Try it:
Look through the records that follow. Copy every line containing the word "label".

** Opening Given records block **

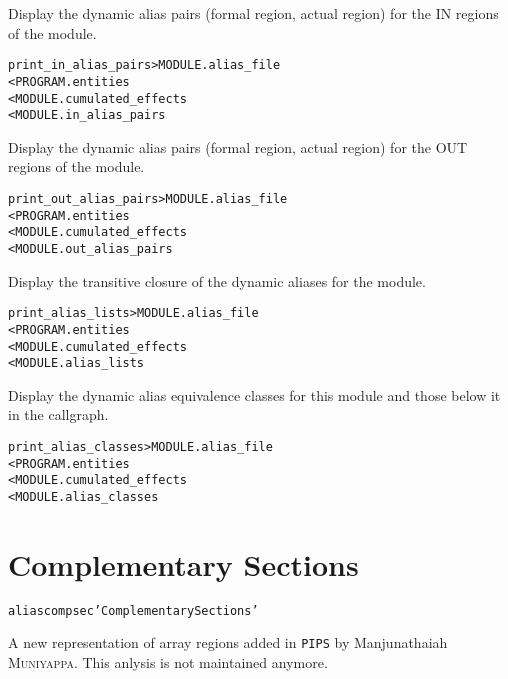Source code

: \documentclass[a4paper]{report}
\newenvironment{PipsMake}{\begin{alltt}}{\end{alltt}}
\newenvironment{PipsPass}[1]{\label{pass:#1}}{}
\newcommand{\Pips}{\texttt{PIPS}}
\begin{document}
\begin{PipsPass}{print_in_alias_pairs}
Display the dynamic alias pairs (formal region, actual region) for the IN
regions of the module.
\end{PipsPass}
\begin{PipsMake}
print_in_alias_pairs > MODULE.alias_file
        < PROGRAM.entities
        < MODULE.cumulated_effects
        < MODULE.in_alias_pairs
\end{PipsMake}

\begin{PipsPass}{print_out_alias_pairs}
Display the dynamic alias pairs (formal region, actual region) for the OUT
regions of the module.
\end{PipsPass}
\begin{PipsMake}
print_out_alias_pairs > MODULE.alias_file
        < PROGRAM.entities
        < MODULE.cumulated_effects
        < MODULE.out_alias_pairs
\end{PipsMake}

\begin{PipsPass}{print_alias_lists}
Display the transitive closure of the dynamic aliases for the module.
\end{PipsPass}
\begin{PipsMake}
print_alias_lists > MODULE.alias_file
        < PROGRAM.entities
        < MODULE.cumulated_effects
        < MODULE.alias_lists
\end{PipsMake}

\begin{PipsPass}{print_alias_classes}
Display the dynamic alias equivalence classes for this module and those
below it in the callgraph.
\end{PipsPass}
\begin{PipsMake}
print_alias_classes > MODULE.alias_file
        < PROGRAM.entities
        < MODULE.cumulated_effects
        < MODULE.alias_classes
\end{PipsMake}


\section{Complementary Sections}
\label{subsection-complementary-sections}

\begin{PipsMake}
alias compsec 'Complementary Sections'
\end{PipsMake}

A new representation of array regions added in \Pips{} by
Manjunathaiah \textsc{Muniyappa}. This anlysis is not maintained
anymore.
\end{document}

** Closing Given records block **
** Opening Given records block **

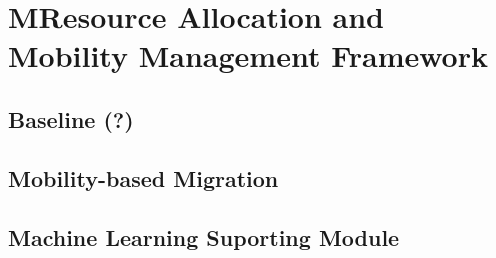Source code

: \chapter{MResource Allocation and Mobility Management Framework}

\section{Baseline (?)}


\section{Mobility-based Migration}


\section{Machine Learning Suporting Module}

** Closing Given records block **
** Opening Given records block **

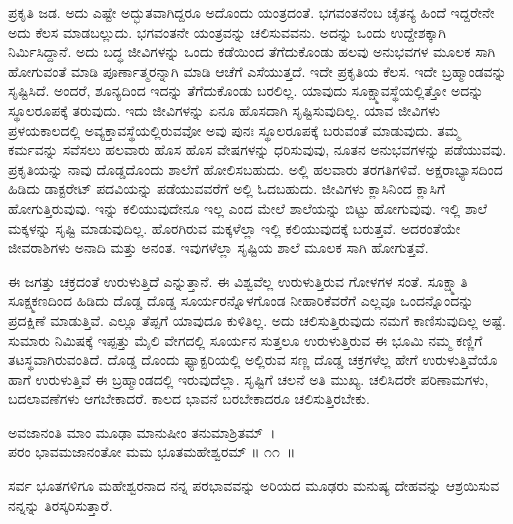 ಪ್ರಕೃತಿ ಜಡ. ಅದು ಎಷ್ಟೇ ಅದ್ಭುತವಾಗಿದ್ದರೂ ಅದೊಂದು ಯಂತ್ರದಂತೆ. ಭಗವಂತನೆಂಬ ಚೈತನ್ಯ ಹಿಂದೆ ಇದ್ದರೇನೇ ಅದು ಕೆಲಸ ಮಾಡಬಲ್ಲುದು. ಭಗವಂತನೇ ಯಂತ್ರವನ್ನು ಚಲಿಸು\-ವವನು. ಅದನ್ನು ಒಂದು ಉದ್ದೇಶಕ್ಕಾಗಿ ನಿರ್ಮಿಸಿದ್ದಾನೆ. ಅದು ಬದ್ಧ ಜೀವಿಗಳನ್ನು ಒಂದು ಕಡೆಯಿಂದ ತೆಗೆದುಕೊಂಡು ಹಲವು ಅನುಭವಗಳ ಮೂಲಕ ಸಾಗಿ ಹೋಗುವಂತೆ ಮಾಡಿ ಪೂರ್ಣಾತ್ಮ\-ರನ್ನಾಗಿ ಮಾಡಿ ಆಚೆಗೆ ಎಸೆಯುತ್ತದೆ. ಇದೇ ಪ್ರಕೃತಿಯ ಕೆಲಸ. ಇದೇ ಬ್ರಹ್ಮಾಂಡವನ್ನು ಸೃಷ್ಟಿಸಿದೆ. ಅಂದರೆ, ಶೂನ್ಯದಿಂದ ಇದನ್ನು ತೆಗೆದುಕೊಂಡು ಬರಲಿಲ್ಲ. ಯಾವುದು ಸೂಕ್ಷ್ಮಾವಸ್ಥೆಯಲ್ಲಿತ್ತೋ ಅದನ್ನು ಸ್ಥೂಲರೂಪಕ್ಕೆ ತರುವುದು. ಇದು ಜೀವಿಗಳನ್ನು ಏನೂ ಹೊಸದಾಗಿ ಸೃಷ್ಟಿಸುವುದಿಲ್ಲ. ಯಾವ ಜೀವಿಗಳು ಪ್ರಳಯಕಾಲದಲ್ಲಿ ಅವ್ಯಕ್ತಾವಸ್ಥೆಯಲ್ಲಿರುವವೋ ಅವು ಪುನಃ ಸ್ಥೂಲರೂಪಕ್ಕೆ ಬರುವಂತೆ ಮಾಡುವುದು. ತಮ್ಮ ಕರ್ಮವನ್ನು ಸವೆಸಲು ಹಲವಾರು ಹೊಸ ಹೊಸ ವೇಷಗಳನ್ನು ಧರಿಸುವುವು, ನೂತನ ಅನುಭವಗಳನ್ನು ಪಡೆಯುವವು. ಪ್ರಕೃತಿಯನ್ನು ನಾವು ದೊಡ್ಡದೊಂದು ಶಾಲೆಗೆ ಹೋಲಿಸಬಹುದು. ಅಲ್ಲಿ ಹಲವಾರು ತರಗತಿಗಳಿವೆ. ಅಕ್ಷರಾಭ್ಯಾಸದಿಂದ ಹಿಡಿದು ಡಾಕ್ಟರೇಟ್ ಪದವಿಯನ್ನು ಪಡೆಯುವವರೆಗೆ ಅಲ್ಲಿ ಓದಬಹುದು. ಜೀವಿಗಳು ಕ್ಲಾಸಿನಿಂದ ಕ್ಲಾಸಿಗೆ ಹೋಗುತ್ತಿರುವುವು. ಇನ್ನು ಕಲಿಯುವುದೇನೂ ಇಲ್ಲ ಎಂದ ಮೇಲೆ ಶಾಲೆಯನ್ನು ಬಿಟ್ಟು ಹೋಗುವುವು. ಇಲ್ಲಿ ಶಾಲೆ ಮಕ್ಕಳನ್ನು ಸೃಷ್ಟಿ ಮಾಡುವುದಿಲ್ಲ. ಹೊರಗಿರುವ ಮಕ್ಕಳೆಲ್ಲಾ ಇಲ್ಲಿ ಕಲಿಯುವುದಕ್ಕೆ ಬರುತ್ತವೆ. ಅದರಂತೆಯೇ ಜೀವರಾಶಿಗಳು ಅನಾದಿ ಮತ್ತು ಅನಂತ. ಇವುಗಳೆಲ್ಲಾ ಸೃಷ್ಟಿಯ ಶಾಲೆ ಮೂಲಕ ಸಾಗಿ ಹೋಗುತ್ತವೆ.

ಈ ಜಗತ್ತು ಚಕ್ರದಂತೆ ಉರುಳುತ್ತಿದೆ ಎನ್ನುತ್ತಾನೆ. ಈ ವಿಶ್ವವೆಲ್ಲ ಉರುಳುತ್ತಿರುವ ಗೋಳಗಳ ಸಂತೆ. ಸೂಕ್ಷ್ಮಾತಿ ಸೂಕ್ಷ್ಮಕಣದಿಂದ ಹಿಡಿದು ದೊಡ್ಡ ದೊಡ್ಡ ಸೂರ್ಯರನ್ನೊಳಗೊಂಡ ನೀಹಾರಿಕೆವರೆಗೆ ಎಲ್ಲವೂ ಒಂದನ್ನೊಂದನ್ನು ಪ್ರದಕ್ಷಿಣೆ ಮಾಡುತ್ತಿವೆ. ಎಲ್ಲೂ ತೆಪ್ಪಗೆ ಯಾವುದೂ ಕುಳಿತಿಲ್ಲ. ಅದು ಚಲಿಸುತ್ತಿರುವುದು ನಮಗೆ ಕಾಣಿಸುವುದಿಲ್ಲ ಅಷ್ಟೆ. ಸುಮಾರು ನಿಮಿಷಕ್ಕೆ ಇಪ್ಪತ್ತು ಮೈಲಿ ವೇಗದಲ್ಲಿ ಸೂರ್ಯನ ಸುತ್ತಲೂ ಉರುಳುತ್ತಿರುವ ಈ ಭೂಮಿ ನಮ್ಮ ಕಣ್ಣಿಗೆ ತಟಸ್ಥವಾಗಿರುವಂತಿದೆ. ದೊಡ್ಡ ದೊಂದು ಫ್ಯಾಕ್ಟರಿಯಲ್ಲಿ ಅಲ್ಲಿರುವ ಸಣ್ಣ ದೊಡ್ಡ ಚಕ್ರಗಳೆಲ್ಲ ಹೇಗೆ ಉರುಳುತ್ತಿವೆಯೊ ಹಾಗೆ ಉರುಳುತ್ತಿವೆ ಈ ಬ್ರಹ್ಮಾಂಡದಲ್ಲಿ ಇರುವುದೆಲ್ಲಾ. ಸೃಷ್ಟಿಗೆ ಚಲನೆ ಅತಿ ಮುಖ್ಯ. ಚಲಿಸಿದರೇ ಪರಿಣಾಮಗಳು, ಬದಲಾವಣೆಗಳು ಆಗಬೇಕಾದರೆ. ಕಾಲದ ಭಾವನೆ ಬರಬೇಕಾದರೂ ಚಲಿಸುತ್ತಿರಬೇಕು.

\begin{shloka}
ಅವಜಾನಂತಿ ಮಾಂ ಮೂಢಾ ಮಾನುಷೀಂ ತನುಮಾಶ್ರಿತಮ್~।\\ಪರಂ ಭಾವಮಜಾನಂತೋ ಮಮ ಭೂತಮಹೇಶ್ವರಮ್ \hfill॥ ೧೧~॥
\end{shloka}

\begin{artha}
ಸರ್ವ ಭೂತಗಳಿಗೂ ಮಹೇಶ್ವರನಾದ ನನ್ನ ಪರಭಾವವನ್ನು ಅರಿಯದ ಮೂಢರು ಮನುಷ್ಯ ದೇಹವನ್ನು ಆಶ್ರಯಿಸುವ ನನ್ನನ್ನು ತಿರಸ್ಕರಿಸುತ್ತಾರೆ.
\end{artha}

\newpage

** Closing Given records block **

Solution to this exercise:
\newenvironment{PipsPass}[1]{\label{pass:#1}}{}
\label{subsection-complementary-sections}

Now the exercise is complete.